------ RECORDS TO PROCESS

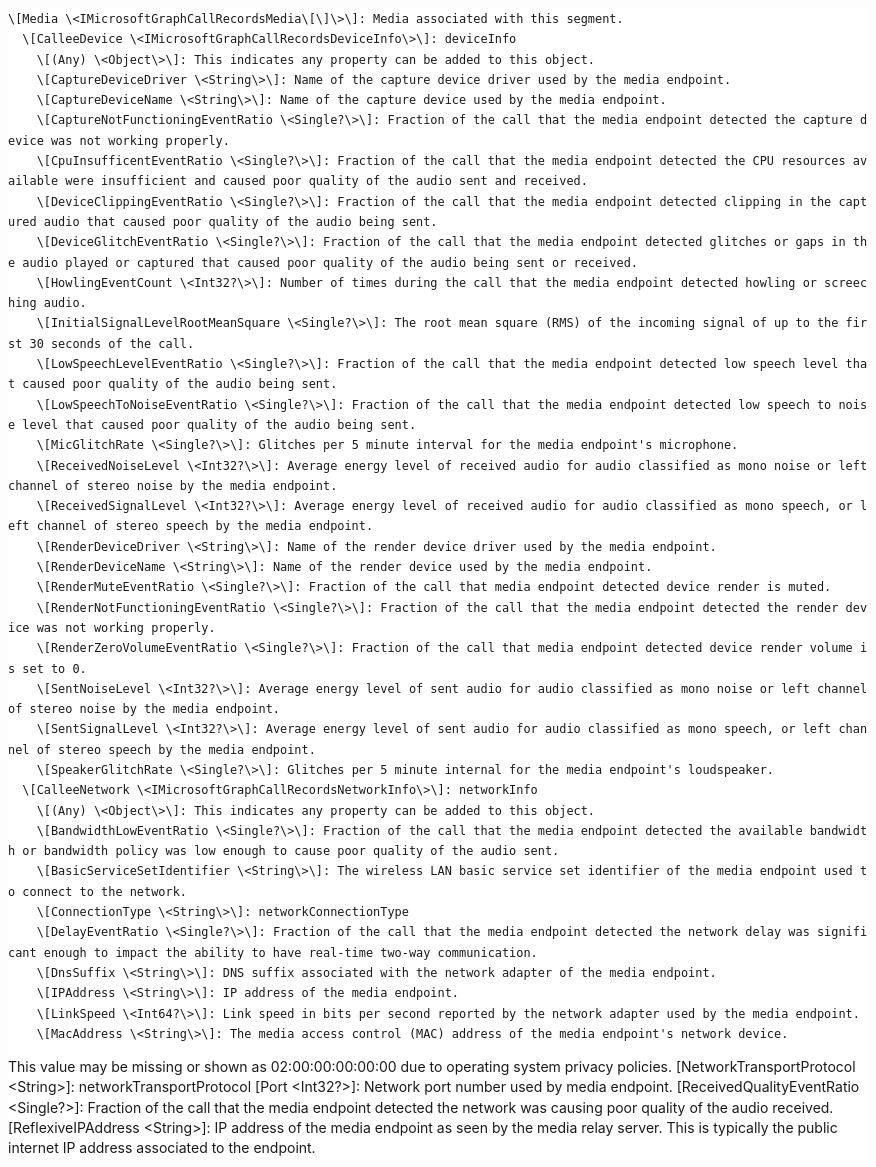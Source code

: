     \[Media \<IMicrosoftGraphCallRecordsMedia\[\]\>\]: Media associated with this segment.
      \[CalleeDevice \<IMicrosoftGraphCallRecordsDeviceInfo\>\]: deviceInfo
        \[(Any) \<Object\>\]: This indicates any property can be added to this object.
        \[CaptureDeviceDriver \<String\>\]: Name of the capture device driver used by the media endpoint.
        \[CaptureDeviceName \<String\>\]: Name of the capture device used by the media endpoint.
        \[CaptureNotFunctioningEventRatio \<Single?\>\]: Fraction of the call that the media endpoint detected the capture device was not working properly.
        \[CpuInsufficentEventRatio \<Single?\>\]: Fraction of the call that the media endpoint detected the CPU resources available were insufficient and caused poor quality of the audio sent and received.
        \[DeviceClippingEventRatio \<Single?\>\]: Fraction of the call that the media endpoint detected clipping in the captured audio that caused poor quality of the audio being sent.
        \[DeviceGlitchEventRatio \<Single?\>\]: Fraction of the call that the media endpoint detected glitches or gaps in the audio played or captured that caused poor quality of the audio being sent or received.
        \[HowlingEventCount \<Int32?\>\]: Number of times during the call that the media endpoint detected howling or screeching audio.
        \[InitialSignalLevelRootMeanSquare \<Single?\>\]: The root mean square (RMS) of the incoming signal of up to the first 30 seconds of the call.
        \[LowSpeechLevelEventRatio \<Single?\>\]: Fraction of the call that the media endpoint detected low speech level that caused poor quality of the audio being sent.
        \[LowSpeechToNoiseEventRatio \<Single?\>\]: Fraction of the call that the media endpoint detected low speech to noise level that caused poor quality of the audio being sent.
        \[MicGlitchRate \<Single?\>\]: Glitches per 5 minute interval for the media endpoint's microphone.
        \[ReceivedNoiseLevel \<Int32?\>\]: Average energy level of received audio for audio classified as mono noise or left channel of stereo noise by the media endpoint.
        \[ReceivedSignalLevel \<Int32?\>\]: Average energy level of received audio for audio classified as mono speech, or left channel of stereo speech by the media endpoint.
        \[RenderDeviceDriver \<String\>\]: Name of the render device driver used by the media endpoint.
        \[RenderDeviceName \<String\>\]: Name of the render device used by the media endpoint.
        \[RenderMuteEventRatio \<Single?\>\]: Fraction of the call that media endpoint detected device render is muted.
        \[RenderNotFunctioningEventRatio \<Single?\>\]: Fraction of the call that the media endpoint detected the render device was not working properly.
        \[RenderZeroVolumeEventRatio \<Single?\>\]: Fraction of the call that media endpoint detected device render volume is set to 0.
        \[SentNoiseLevel \<Int32?\>\]: Average energy level of sent audio for audio classified as mono noise or left channel of stereo noise by the media endpoint.
        \[SentSignalLevel \<Int32?\>\]: Average energy level of sent audio for audio classified as mono speech, or left channel of stereo speech by the media endpoint.
        \[SpeakerGlitchRate \<Single?\>\]: Glitches per 5 minute internal for the media endpoint's loudspeaker.
      \[CalleeNetwork \<IMicrosoftGraphCallRecordsNetworkInfo\>\]: networkInfo
        \[(Any) \<Object\>\]: This indicates any property can be added to this object.
        \[BandwidthLowEventRatio \<Single?\>\]: Fraction of the call that the media endpoint detected the available bandwidth or bandwidth policy was low enough to cause poor quality of the audio sent.
        \[BasicServiceSetIdentifier \<String\>\]: The wireless LAN basic service set identifier of the media endpoint used to connect to the network.
        \[ConnectionType \<String\>\]: networkConnectionType
        \[DelayEventRatio \<Single?\>\]: Fraction of the call that the media endpoint detected the network delay was significant enough to impact the ability to have real-time two-way communication.
        \[DnsSuffix \<String\>\]: DNS suffix associated with the network adapter of the media endpoint.
        \[IPAddress \<String\>\]: IP address of the media endpoint.
        \[LinkSpeed \<Int64?\>\]: Link speed in bits per second reported by the network adapter used by the media endpoint.
        \[MacAddress \<String\>\]: The media access control (MAC) address of the media endpoint's network device.
This value may be missing or shown as 02:00:00:00:00:00 due to operating system privacy policies.
        \[NetworkTransportProtocol \<String\>\]: networkTransportProtocol
        \[Port \<Int32?\>\]: Network port number used by media endpoint.
        \[ReceivedQualityEventRatio \<Single?\>\]: Fraction of the call that the media endpoint detected the network was causing poor quality of the audio received.
        \[ReflexiveIPAddress \<String\>\]: IP address of the media endpoint as seen by the media relay server.
This is typically the public internet IP address associated to the endpoint.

------------

EXERCISE >> Send back an exact copy of only the lines from the line with "capture device used by the media endpoint." up to and including the line with "capture device was not working properly." in the data above.

TASK RESPONSE >>
        \[CaptureDeviceName \<String\>\]: Name of the capture device used by the media endpoint.
        \[CaptureNotFunctioningEventRatio \<Single?\>\]: Fraction of the call that the media endpoint detected the capture device was not working properly.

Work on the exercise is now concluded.